A Mi Padre
El día que murió se despertó muy temprano como parte de la rutina de su trabajo, miró la hora y se dirigió al baño, se detuvo frente al espejo, abrió la llave del agua, bajó sus manos arrugadas por los años y quemadas por el sol, recogió un poco de agua y se la esparció de forma brusca en su rostro, luego agarró una toalla y seco su barba de 25 años sin afeitar, prosiguió a la ducha y se echó un baño de cinco minutos que parecieron cinco segundos.
Salió de la ducha y alistó su maleta, sin saberlo, era el último día que iba a estar en ese lugar, así como en esta vida. Se vistió con la ropa que en un cumpleaños pasado su esposa le había regalado, guardó su celular, recordó que no había llamado a casa todavía, pensó que en el trascurso de la mañana lo haría y salió de la habitación.
Él era un hombre libre como la procedencia germana de su nombre lo decía. Desde los doce años, Carlos era un apasionado por los carros, por su manipulación y conocimiento, específicamente los camiones. A los veintitrés años conoció a la mujer con la que pasaría el resto de sus días, no tuvieron hijos, adoptaron dos, por los cuales se desvivía en las carreteras para traerles un plato de comida o poderles comprar un regalo en las fiestas navideñas.
Un 8 de marzo a sus cincuenta y ocho años, murió.
Era sábado en la mañana cuando el celular de la esposa sonó, como sonaba todos los días varias veces al día, la esposa y los dos hijos ya sabían quién era. La mujer que unos minutos antes se había cortado porque la licuadora se le había caído no podía contestar el teléfono, cuando por fin lo pudo hacer mientras el hijo desayunaba cerca de ella, su semblante empezó a cambiar y su voz a resquebrajar, soltando el celular al suelo mientras ella se desmoronaba al lado del aparato, enseguida la hija bajó y al ver la escena se dispuso a recoger el celular y hablar para saber qué pasaba, pasaron 10 segundos que parecieron años, repitiendo la escena de su madre, se derribó al suelo gritando y llorando con una retórica sin sentido, que por más años de dificultades nunca se había vislumbrado algo similar en el hogar.

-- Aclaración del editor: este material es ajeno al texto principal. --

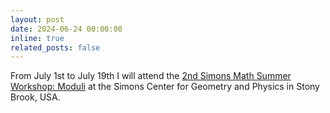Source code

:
 ```yaml
---
layout: post
date: 2024-06-24 00:00:00
inline: true
related_posts: false
---
```


From July 1st to July 19th I will attend the [2nd Simons Math Summer Workshop: Moduli](https://scgp.stonybrook.edu/archives/41260) at the Simons Center for Geometry and Physics in Stony Brook, USA.   
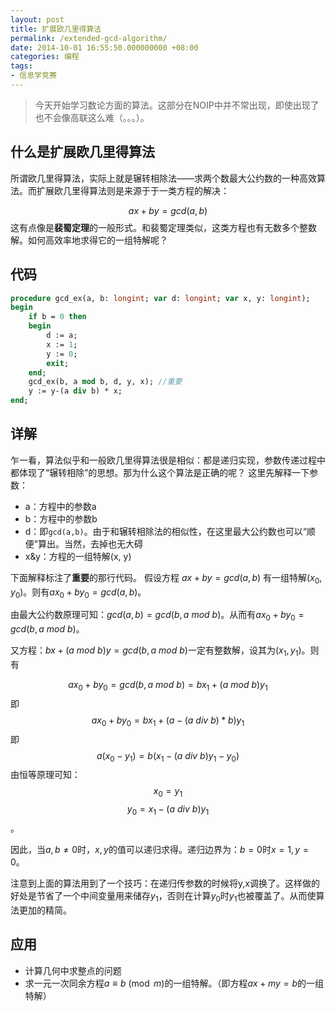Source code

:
 ```yaml
---
layout: post
title: 扩展欧几里得算法
permalink: /extended-gcd-algorithm/
date: 2014-10-01 16:55:50.000000000 +08:00
categories: 编程
tags: 
- 信息学竞赛
---
```

> 今天开始学习数论方面的算法。这部分在NOIP中并不常出现，即使出现了也不会像高联这么难（。。。）。

## 什么是扩展欧几里得算法

所谓欧几里得算法，实际上就是辗转相除法——求两个数最大公约数的一种高效算法。而扩展欧几里得算法则是来源于于一类方程的解决：

$$ax+by=gcd(a,b)$$
这有点像是**裴蜀定理**的一般形式。和裴蜀定理类似，这类方程也有无数多个整数解。如何高效率地求得它的一组特解呢？
## **代码**

```pascal
procedure gcd_ex(a, b: longint; var d: longint; var x, y: longint);
begin
    if b = 0 then
    begin
        d := a;
        x := 1;
        y := 0;
        exit;
    end;
    gcd_ex(b, a mod b, d, y, x); //重要
    y := y-(a div b) * x;
end;
```

## **详解**
乍一看，算法似乎和一般欧几里得算法很是相似：都是递归实现，参数传递过程中都体现了“辗转相除”的思想。那为什么这个算法是正确的呢？
这里先解释一下参数：

 + a：方程中的参数a
 + b：方程中的参数b
 + d：即<code>gcd(a,b)</code>。由于和辗转相除法的相似性，在这里最大公约数也可以“顺便”算出。当然，去掉也无大碍
 + x&y：方程的一组特解(x, y)

下面解释标注了**重要**的那行代码。
假设方程 $ax+by=gcd(a,b)$ 有一组特解$(x_0,y_0)$。则有$ax_0+by_0=gcd(a,b)$。

由最大公约数原理可知：$gcd(a,b)=gcd(b, a\ mod\ b)$。从而有$ax_0+by_0=gcd(b,a\ mod\ b)$。

又方程：$bx+(a\ mod\ b)y=gcd(b,a\ mod\ b)$一定有整数解，设其为$(x_1,y_1)$。则有

$$ax_0+by_0=gcd(b,a\ mod\ b)=bx_1+(a\ mod\ b)y_1$$即$$ax_0+by_0=bx_1+(a-(a\ div\ b)*b)y_1$$即$$a(x_0-y_1)=b(x_1-(a\ div\ b)y_1-y_0)$$由恒等原理可知：$$x_0=y_1$$$$y_0=x_1-(a\ div\ b)y_1$$。

因此，当$a,b\neq0$时，$x,y$的值可以递归求得。递归边界为：$b=0$时$x=1,y=0$。

注意到上面的算法用到了一个技巧：在递归传参数的时候将y,x调换了。这样做的好处是节省了一个中间变量用来储存$y_1$，否则在计算$y_0$时$y_1$也被覆盖了。从而使算法更加的精简。

## **应用**

 + 计算几何中求整点的问题
 + 求一元一次同余方程$a\equiv b\pmod{m}$的一组特解。（即方程$ax+my=b$的一组特解）

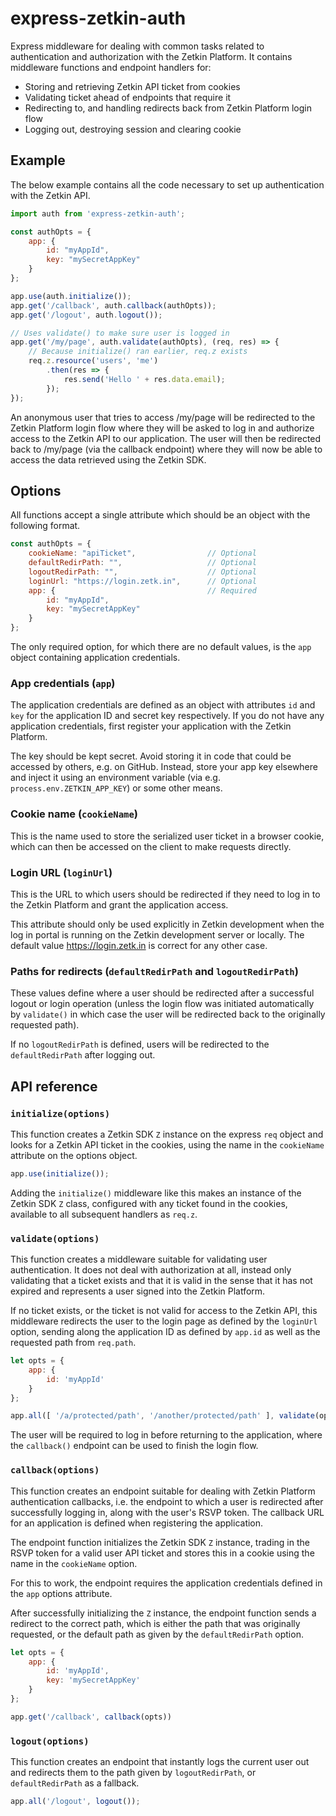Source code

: # express-zetkin-auth
Express middleware for dealing with common tasks related to authentication and
authorization with the Zetkin Platform. It contains middleware functions and
endpoint handlers for:

* Storing and retrieving Zetkin API ticket from cookies
* Validating ticket ahead of endpoints that require it
* Redirecting to, and handling redirects back from Zetkin Platform login flow
* Logging out, destroying session and clearing cookie

## Example
The below example contains all the code necessary to set up authentication with
the Zetkin API.

```javascript
import auth from 'express-zetkin-auth';

const authOpts = {
    app: {
        id: "myAppId",
        key: "mySecretAppKey"
    }
};

app.use(auth.initialize());
app.get('/callback', auth.callback(authOpts));
app.get('/logout', auth.logout());

// Uses validate() to make sure user is logged in
app.get('/my/page', auth.validate(authOpts), (req, res) => {
    // Because initialize() ran earlier, req.z exists
    req.z.resource('users', 'me')
        .then(res => {
            res.send('Hello ' + res.data.email);
        });
});
```
An anonymous user that tries to access /my/page will be redirected to the Zetkin
Platform login flow where they will be asked to log in and authorize access to
the Zetkin API to our application. The user will then be redirected back to
/my/page (via the callback endpoint) where they will now be able to access the
data retrieved using the Zetkin SDK.

## Options
All functions accept a single attribute which should be an object with the
following format.

```javascript
const authOpts = {
    cookieName: "apiTicket",                // Optional
    defaultRedirPath: "",                   // Optional
    logoutRedirPath: "",                    // Optional
    loginUrl: "https://login.zetk.in",      // Optional
    app: {                                  // Required
        id: "myAppId",
        key: "mySecretAppKey"
    }
};
```
The only required option, for which there are no default values, is the `app`
object containing application credentials.

### App credentials (`app`)
The application credentials are defined as an object with attributes `id` and
`key` for the application ID and secret key respectively. If you do not have
any application credentials, first register your application with the Zetkin
Platform.

The key should be kept secret. Avoid storing it in code that could be accessed
by others, e.g. on GitHub. Instead, store your app key elsewhere and inject it
using an environment variable (via e.g. `process.env.ZETKIN_APP_KEY`) or some
other means.

### Cookie name (`cookieName`)
This is the name used to store the serialized user ticket in a browser cookie,
which can then be accessed on the client to make requests directly.

### Login URL (`loginUrl`)
This is the URL to which users should be redirected if they need to log in to
the Zetkin Platform and grant the application access.

This attribute should only be used explicitly in Zetkin development when the log
in portal is running on the Zetkin development server or locally. The default
value https://login.zetk.in is correct for any other case.

### Paths for redirects (`defaultRedirPath` and `logoutRedirPath`)
These values define where a user should be redirected after a successful logout
or login operation (unless the login flow was initiated automatically by
`validate()` in which case the user will be redirected back to the originally
requested path).

If no `logoutRedirPath` is defined, users will be redirected to the
`defaultRedirPath` after logging out.

## API reference
### `initialize(options)`
This function creates a Zetkin SDK `Z` instance on the express `req` object and
looks for a Zetkin API ticket in the cookies, using the name in the `cookieName`
attribute on the options object.

```javascript
app.use(initialize());
```

Adding the `initialize()` middleware like this makes an instance of the Zetkin
SDK `Z` class, configured with any ticket found in the cookies, available to all
subsequent handlers as `req.z`.

### `validate(options)`
This function creates a middleware suitable for validating user authentication.
It does not deal with authorization at all, instead only validating that a
ticket exists and that it is valid in the sense that it has not expired and
represents a user signed into the Zetkin Platform.

If no ticket exists, or the ticket is not valid for access to the Zetkin API,
this middleware redirects the user to the login page as defined by the
`loginUrl` option, sending along the application ID as defined by `app.id` as
well as the requested path from `req.path`.

```javascript
let opts = {
    app: {
        id: 'myAppId'
    }
};

app.all([ '/a/protected/path', '/another/protected/path' ], validate(opts));
```

The user will be required to log in before returning to the application, where
the `callback()` endpoint can be used to finish the login flow.

### `callback(options)`
This function creates an endpoint suitable for dealing with Zetkin Platform
authentication callbacks, i.e. the endpoint to which a user is redirected after
successfully logging in, along with the user's RSVP token. The callback URL for
an application is defined when registering the application.

The endpoint function initializes the Zetkin SDK `Z` instance, trading in the
RSVP token for a valid user API ticket and stores this in a cookie using the
name in the `cookieName` option.

For this to work, the endpoint requires the application credentials defined in
the `app` options attribute.

After successfully initializing the `Z` instance, the endpoint function sends a
redirect to the correct path, which is either the path that was originally
requested, or the default path as given by the `defaultRedirPath` option.

```javascript
let opts = {
    app: {
        id: 'myAppId',
        key: 'mySecretAppKey'
    }
};

app.get('/callback', callback(opts))
```

### `logout(options)`
This function creates an endpoint that instantly logs the current user out and
redirects them to the path given by `logoutRedirPath`, or `defaultRedirPath` as
a fallback.

```javascript
app.all('/logout', logout());
```
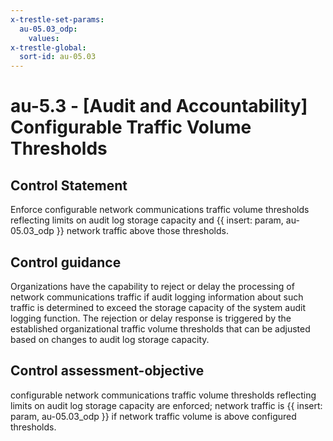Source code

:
 ```yaml
---
x-trestle-set-params:
  au-05.03_odp:
    values:
x-trestle-global:
  sort-id: au-05.03
---
```


# au-5.3 - \[Audit and Accountability\] Configurable Traffic Volume Thresholds

## Control Statement

Enforce configurable network communications traffic volume thresholds reflecting limits on audit log storage capacity and {{ insert: param, au-05.03_odp }} network traffic above those thresholds.

## Control guidance

Organizations have the capability to reject or delay the processing of network communications traffic if audit logging information about such traffic is determined to exceed the storage capacity of the system audit logging function. The rejection or delay response is triggered by the established organizational traffic volume thresholds that can be adjusted based on changes to audit log storage capacity.

## Control assessment-objective

configurable network communications traffic volume thresholds reflecting limits on audit log storage capacity are enforced;
network traffic is {{ insert: param, au-05.03_odp }} if network traffic volume is above configured thresholds.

Al ver la escena y sin ninguna explicación, cogí el celular y hablé –sabía dentro de mí que algo malo había sucedido con mi padre– no era él, ¿quién estaba del otro lado del celular? Nunca lo supe. Aló –dije yo– del otro lado una voz taciturna respondía contándome la historia que ya había escuchado mi madre y mi hermana y por la cual se encontraban abatidas, en ese momento, tal sujeto narró la peor historia que yo había escuchado en mis dos décadas de existencia.
Recuerdo tanto haberme despedido de él la última vez que lo vi: un fuerte abrazo, un beso en la mejilla y un “Dios te bendiga” muy dentro de mí. No pensé que esa sería la última vez que él me fuera dar un beso con su barba maltrecha, su figura corpulenta y su sonrisa amorosa que por más calamidades que estuvieran pasando, siempre estaba dispuesta para su familia.
Siendo las 9:30 a.m. del sábado del infructuoso hecho contemplé la existencia como un devenir entre la vida y la muerte, no nos gusta pensar en el mañana cuando lo acompaña la ausencia, sentimos la perpetuidad del sufrimiento sin saber que la conciencia es más fuerte que la materia y así nos permitimos soñar, fantasear y sentir la huida del ausente, como un efímero y fugaz letargo.
La vida nos demuestra que la presencia va más allá del suspiro del mañana y que el amor es inmortal cuando sincero se ha tornado. Hoy creo en ese amor que más que sufrimiento me causa júbilo, y percibo entre los días un camino hacia los sueños que caminan paso a paso con el romance que no se extingue, porque el mundo es materia, pero el amor es la esencia de un hijo y de un padre que piensan en la vida como un mar de sentimientos, placeres y recuerdos.
En ese momento mientras dialogaba conmigo mismo, desperté con una gran sonrisa. Todo había sido un sueño, me puse unas chanclas y bajé las gradas de la casa corriendo muy rápidamente, quería llamar a mi papá a saludarlo sin contarle mi lóbrego sueño, cuando encontré en la sala de la casa un montón de personas vestidas de negro y en una de las esquinas mi madre con los ojos hinchados narrando los hechos del deceso.
En ese pequeño instante me di cuenta de que el sueño no había sido un sueño y que solo me había acostado a dormir un rato luego del entierro de las cenizas de su cuerpo.